Comparativement, la cosmologie mandéenne partage des motifs avec d'autres systèmes dualistes du Proche-Orient et d'Iran — par exemple, des parallèles avec des thèmes manichéens et certains thèmes zoroastriens — mais maintient un ensemble distinct de figures, de rites et d'institutions sacerdotales. Là où le manichéisme postule une lutte cosmique avec une métaphysique dualiste conçue pour une religion missionnaire, la vie rituelle du mandéisme, l'autorité sacerdotale locale et l'identité centrée sur la communauté soulignent la continuité et l'enracinement dans des environnements fluviaux particuliers.

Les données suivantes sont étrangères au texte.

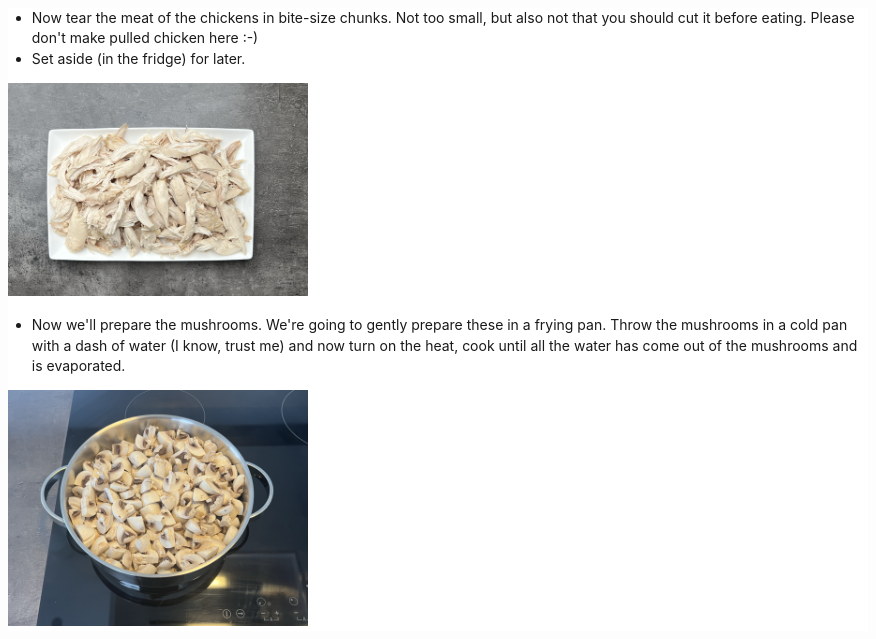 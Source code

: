 * Now tear the meat of the chickens in bite-size chunks. Not too small, but also not that you should cut it before eating. Please don't make pulled chicken here :-) 
* Set aside (in the fridge) for later.

<img src="/Assets/Pictures/VolAuVent_gescheurdekip.png" width="300">

* Now we'll prepare the mushrooms. We're going to gently prepare these in a frying pan. Throw the mushrooms in a cold pan with a dash of water (I know, trust me) and now turn on the heat, cook until all the water has come out of the mushrooms and is evaporated.

<img src="/Assets/Pictures/VolAuVent_champignons1.png" width="300">
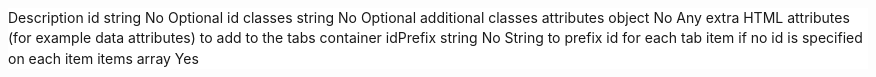 <th class="govuk-table__header" scope="col">Description</th>

</tr>

</thead>

<tbody class="govuk-table__body">

<tr class="govuk-table__row">

<th class="govuk-table__header" scope="row">id</th>

<td class="govuk-table__cell ">string</td>

<td class="govuk-table__cell ">No</td>

<td class="govuk-table__cell ">Optional id</td>

</tr>

<tr class="govuk-table__row">

<th class="govuk-table__header" scope="row">classes</th>

<td class="govuk-table__cell ">string</td>

<td class="govuk-table__cell ">No</td>

<td class="govuk-table__cell ">Optional additional classes</td>

</tr>

<tr class="govuk-table__row">

<th class="govuk-table__header" scope="row">attributes</th>

<td class="govuk-table__cell ">object</td>

<td class="govuk-table__cell ">No</td>

<td class="govuk-table__cell ">Any extra HTML attributes (for example data attributes) to add to the tabs container</td>

</tr>

<tr class="govuk-table__row">

<th class="govuk-table__header" scope="row">idPrefix</th>

<td class="govuk-table__cell ">string</td>

<td class="govuk-table__cell ">No</td>

<td class="govuk-table__cell ">String to prefix id for each tab item if no id is specified on each item</td>

</tr>

<tr class="govuk-table__row">

<th class="govuk-table__header" scope="row">items</th>

<td class="govuk-table__cell ">array</td>

<td class="govuk-table__cell ">Yes</td>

Dans la réflexion académique, l'étiquette "gnostique" reste contestée. Certains chercheurs la préfèrent comme un outil heuristique pointant vers certaines caractéristiques caractéristiques (accent sur la connaissance salvifique, cosmologie mythique), tandis que d'autres avertissent qu'elle importe une catégorie moderne qui peut obscurcir les spécificités de la tradition. Les mandéens eux-mêmes n'adoptent pas le terme académique pour leur identité ; ils décrivent leur vie religieuse à travers leurs propres termes : pratique baptismale, généalogie sacerdotale et récitation scripturaire. Ainsi, une description équilibrée reconnaît à la fois les résonances avec des typologies 'gnostiques' plus larges et les particularités concrètes et vécues qui font de la croyance mandéenne une vision du monde religieux distincte aujourd'hui.